• **Directions for this task**:
Exactly the lines from the first line of the records to the line holding "- Adapts in" should be duplicated, and nothing more; pictures stay out.

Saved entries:
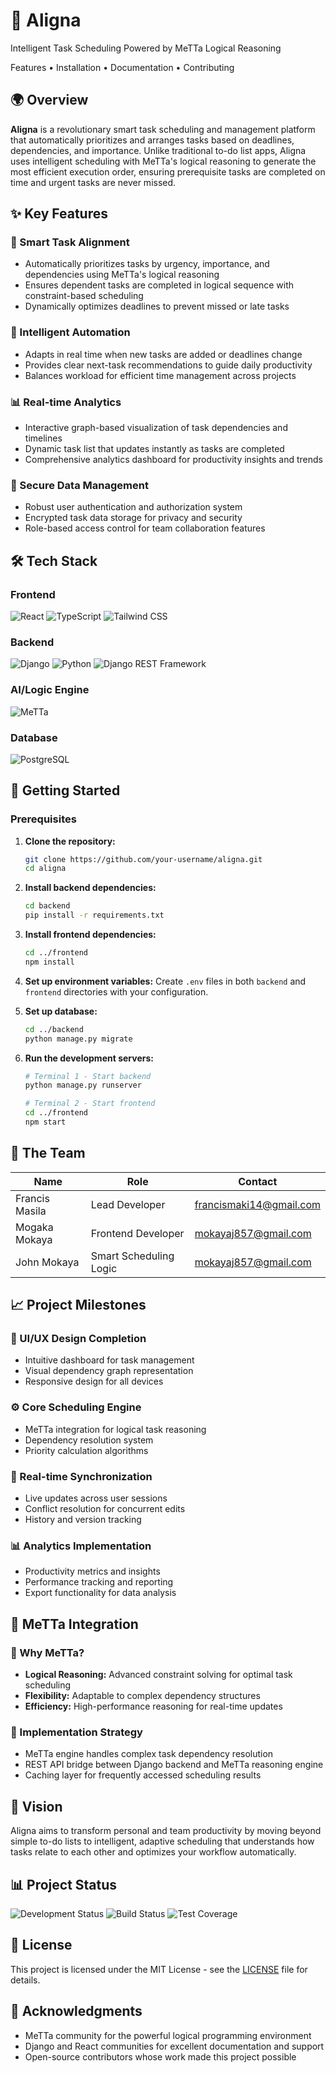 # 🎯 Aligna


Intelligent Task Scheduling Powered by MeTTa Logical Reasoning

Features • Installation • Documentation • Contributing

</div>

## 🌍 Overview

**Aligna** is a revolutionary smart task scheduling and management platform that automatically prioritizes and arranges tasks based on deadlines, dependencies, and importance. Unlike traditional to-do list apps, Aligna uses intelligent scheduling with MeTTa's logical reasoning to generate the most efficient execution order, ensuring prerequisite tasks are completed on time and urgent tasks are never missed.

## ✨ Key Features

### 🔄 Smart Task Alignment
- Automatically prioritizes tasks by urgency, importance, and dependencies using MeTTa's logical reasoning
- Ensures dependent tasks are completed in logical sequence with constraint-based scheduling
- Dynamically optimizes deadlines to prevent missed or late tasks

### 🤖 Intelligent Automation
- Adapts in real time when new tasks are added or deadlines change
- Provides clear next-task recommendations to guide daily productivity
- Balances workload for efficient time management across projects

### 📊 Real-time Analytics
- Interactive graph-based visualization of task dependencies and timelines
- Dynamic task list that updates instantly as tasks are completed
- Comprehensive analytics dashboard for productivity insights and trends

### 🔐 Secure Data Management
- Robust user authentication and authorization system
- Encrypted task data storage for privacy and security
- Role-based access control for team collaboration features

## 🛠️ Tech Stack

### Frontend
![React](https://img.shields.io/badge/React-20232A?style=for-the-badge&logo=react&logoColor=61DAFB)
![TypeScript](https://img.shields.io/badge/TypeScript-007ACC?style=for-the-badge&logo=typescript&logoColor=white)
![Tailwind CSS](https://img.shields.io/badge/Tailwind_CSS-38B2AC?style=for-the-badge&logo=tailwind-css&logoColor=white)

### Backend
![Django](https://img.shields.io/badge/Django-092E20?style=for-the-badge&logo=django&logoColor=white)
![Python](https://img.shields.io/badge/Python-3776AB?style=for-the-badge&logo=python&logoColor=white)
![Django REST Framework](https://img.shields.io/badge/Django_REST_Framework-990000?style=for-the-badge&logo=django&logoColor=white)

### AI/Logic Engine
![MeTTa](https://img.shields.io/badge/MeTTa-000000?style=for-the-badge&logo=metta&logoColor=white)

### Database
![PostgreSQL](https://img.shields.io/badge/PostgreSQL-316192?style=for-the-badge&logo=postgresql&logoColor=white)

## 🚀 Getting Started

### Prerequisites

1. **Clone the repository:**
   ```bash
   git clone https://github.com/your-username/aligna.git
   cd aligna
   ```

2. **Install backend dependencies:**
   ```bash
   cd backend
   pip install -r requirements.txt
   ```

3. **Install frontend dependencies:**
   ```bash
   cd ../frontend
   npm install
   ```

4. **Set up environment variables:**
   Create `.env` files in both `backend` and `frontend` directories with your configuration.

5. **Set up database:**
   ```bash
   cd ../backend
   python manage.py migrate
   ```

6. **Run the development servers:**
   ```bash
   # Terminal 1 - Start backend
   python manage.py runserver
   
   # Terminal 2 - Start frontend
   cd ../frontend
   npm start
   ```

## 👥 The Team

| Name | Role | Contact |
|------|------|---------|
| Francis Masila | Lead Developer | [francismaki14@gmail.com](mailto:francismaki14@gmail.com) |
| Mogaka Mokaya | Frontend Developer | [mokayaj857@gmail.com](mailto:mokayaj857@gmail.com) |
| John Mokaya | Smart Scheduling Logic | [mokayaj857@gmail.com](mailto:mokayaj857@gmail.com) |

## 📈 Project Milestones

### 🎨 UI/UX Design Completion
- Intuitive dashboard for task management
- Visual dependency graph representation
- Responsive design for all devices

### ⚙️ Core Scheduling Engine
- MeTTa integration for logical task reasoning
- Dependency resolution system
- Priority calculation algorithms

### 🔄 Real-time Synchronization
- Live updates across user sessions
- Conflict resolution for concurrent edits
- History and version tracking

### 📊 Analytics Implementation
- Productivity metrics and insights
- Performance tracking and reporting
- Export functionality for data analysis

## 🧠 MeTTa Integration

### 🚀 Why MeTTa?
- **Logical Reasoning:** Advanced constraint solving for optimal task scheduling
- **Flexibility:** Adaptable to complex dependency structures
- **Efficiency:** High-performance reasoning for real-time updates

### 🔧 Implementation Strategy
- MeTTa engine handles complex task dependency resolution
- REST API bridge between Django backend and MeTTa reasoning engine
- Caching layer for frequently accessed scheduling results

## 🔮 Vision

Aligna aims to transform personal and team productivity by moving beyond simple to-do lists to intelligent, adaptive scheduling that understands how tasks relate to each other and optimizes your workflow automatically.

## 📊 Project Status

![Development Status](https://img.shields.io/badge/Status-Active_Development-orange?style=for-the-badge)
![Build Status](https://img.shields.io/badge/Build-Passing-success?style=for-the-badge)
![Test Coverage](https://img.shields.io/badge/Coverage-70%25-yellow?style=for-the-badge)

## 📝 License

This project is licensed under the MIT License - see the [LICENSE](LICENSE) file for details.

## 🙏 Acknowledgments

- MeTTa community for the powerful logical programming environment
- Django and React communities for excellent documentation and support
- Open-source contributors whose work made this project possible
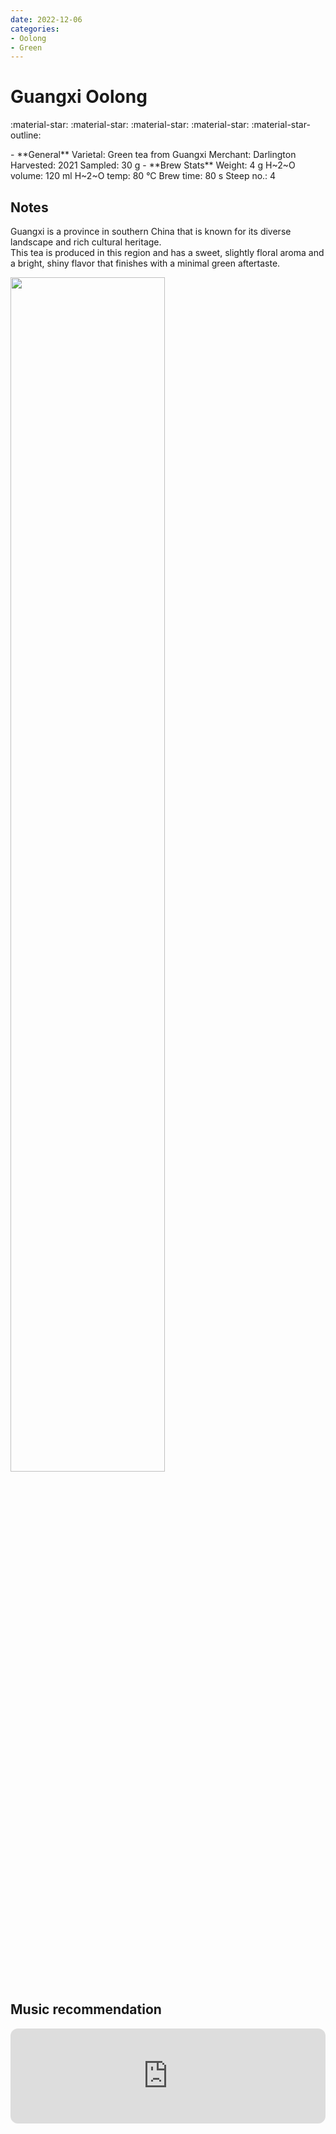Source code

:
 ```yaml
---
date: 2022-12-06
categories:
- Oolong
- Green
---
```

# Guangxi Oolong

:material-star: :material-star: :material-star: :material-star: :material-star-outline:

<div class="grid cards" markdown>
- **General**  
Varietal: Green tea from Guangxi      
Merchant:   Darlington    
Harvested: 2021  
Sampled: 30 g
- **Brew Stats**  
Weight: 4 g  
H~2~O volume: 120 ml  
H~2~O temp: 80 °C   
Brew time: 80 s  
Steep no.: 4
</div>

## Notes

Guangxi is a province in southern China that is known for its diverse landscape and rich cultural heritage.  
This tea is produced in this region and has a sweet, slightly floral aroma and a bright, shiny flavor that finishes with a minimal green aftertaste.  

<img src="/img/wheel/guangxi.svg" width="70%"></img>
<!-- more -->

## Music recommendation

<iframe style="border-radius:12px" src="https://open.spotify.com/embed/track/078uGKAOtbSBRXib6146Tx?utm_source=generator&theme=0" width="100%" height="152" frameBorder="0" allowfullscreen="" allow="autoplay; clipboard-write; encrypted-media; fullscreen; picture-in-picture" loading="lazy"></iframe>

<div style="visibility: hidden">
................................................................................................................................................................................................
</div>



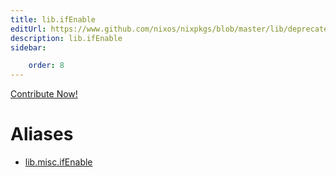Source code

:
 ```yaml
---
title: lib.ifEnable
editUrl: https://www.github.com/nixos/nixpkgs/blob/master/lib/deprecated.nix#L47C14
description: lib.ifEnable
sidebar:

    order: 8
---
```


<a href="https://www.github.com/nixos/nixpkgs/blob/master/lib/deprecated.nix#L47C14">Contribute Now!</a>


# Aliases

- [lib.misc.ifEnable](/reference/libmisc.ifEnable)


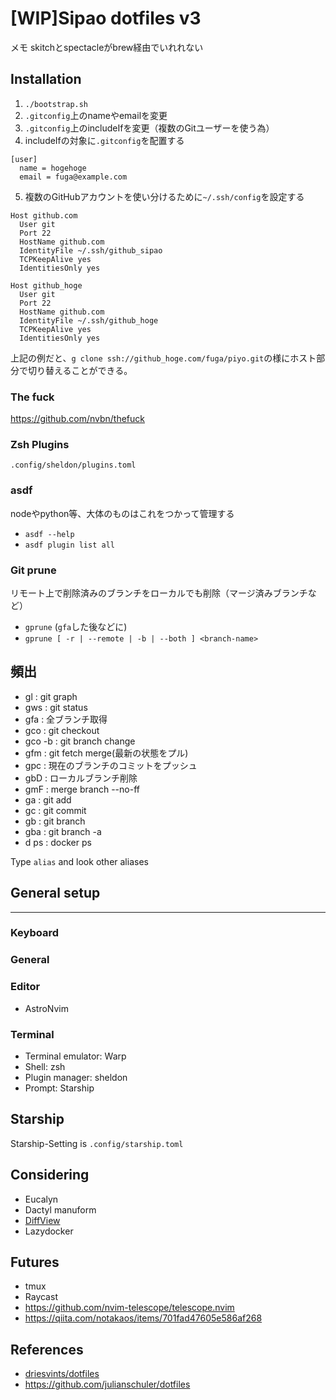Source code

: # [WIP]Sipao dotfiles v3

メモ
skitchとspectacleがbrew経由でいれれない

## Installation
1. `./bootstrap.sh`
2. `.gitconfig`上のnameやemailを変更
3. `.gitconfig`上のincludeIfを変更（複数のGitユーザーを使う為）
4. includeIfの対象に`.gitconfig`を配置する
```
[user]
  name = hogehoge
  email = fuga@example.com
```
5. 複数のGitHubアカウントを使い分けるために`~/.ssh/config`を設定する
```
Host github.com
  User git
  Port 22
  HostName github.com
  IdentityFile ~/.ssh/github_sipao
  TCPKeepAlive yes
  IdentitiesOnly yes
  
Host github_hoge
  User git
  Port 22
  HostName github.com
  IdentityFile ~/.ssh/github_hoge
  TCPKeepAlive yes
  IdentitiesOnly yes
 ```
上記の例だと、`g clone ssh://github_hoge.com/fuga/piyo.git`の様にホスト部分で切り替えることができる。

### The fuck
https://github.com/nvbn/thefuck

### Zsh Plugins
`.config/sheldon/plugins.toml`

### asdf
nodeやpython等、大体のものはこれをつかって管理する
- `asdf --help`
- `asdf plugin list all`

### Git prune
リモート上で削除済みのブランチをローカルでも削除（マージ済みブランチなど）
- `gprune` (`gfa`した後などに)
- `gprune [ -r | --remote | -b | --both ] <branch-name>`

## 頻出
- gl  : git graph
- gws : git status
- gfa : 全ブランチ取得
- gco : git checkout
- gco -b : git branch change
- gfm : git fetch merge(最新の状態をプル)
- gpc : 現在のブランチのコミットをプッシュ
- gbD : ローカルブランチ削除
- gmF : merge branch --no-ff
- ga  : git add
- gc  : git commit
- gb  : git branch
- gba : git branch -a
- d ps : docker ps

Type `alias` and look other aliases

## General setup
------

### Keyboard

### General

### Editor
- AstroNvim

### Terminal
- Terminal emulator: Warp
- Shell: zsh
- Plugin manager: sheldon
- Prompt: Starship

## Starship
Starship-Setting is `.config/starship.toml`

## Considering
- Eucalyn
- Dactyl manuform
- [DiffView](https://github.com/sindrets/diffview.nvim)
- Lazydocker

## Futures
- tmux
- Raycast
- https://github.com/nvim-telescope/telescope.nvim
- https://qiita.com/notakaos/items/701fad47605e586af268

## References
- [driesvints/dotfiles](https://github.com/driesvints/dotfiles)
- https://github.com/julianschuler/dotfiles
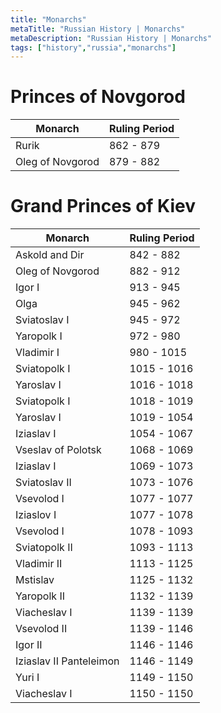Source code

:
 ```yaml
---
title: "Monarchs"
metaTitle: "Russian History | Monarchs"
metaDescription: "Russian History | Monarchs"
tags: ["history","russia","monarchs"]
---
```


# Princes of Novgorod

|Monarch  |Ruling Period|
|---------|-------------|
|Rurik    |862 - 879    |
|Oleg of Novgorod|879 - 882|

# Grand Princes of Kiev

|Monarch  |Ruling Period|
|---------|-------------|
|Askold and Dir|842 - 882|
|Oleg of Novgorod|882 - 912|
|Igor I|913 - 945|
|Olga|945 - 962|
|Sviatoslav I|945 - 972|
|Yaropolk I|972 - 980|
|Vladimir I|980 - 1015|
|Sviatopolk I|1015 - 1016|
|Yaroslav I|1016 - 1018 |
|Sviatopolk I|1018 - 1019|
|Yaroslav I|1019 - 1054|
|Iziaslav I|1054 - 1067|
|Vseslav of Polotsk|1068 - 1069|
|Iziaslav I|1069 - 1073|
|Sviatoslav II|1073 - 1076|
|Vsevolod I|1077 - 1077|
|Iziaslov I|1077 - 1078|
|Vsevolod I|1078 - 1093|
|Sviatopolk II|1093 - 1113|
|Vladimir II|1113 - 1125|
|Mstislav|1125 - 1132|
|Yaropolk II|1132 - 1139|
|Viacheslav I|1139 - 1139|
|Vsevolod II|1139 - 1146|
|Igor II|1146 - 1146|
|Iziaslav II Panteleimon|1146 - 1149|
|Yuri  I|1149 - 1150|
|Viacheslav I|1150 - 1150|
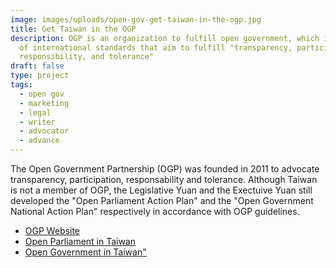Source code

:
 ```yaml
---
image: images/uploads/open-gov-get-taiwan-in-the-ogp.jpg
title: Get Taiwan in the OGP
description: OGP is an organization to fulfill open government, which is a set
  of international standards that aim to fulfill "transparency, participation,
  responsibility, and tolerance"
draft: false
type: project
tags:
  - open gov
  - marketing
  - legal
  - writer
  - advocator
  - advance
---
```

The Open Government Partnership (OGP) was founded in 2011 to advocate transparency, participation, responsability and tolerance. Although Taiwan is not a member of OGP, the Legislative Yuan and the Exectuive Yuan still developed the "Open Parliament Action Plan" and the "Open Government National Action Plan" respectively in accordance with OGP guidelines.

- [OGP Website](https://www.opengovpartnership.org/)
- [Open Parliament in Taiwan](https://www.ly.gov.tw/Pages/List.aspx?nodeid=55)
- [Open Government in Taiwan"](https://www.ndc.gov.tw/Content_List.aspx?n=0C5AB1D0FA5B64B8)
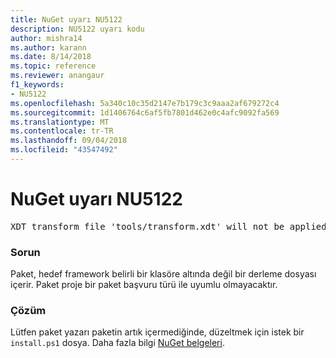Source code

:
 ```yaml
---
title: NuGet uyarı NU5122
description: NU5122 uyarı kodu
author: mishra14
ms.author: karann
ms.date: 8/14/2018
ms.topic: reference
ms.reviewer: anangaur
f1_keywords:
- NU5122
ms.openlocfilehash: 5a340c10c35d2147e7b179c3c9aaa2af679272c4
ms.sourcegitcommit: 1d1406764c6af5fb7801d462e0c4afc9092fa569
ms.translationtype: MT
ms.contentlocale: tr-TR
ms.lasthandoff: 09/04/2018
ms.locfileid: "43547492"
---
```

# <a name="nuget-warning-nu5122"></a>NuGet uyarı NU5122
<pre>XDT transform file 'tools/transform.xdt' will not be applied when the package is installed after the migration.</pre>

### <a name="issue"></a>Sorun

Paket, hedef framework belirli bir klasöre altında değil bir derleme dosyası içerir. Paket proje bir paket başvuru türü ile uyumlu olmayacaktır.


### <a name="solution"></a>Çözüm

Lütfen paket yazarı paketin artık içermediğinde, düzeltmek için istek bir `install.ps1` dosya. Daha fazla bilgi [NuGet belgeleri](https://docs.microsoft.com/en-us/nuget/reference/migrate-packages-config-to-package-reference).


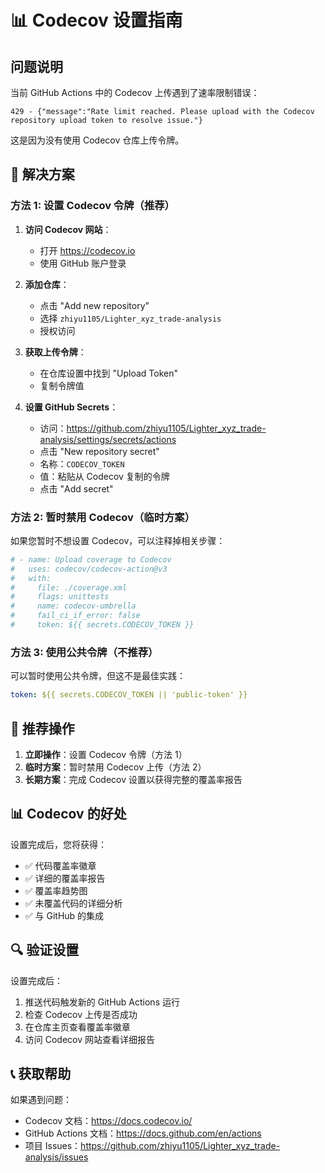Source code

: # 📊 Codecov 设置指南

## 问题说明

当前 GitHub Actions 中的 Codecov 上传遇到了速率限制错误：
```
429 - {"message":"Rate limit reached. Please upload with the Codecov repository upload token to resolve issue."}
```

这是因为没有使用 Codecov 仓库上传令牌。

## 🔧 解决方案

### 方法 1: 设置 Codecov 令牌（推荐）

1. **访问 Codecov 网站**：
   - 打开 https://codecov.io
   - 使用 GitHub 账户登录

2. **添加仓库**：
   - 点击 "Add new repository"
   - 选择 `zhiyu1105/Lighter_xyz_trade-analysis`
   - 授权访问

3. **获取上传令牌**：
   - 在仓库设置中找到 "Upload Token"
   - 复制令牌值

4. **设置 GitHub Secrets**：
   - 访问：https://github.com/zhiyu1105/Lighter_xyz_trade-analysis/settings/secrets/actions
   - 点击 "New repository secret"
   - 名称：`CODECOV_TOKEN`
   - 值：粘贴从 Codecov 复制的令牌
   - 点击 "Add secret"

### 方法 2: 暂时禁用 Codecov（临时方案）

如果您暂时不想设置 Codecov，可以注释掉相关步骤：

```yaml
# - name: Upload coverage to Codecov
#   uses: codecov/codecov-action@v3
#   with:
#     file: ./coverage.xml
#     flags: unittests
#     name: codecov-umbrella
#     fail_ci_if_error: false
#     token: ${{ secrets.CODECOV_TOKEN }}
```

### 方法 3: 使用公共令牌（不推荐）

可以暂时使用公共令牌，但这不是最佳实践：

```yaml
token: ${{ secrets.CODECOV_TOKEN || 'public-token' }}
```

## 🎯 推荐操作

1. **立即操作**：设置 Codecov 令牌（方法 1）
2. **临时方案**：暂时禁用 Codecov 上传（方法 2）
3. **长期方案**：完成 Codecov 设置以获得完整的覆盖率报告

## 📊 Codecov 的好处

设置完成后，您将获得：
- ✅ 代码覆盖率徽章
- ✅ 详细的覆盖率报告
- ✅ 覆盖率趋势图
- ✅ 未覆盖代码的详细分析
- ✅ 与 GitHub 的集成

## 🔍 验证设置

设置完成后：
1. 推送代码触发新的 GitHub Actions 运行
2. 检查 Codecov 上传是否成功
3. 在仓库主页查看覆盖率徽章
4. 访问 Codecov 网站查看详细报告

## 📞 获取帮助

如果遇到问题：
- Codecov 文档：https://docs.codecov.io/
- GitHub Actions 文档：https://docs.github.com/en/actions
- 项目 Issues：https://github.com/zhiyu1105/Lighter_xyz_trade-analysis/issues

• **Completed exercise**:
 # 🎯 Aligna


Intelligent Task Scheduling Powered by MeTTa Logical Reasoning

Features • Installation • Documentation • Contributing

</div>

## 🌍 Overview

**Aligna** is a revolutionary smart task scheduling and management platform that automatically prioritizes and arranges tasks based on deadlines, dependencies, and importance. Unlike traditional to-do list apps, Aligna uses intelligent scheduling with MeTTa's logical reasoning to generate the most efficient execution order, ensuring prerequisite tasks are completed on time and urgent tasks are never missed.

## ✨ Key Features

### 🔄 Smart Task Alignment
- Automatically prioritizes tasks by urgency, importance, and dependencies using MeTTa's logical reasoning
- Ensures dependent tasks are completed in logical sequence with constraint-based scheduling
- Dynamically optimizes deadlines to prevent missed or late tasks

### 🤖 Intelligent Automation
- Adapts in real time when new tasks are added or deadlines change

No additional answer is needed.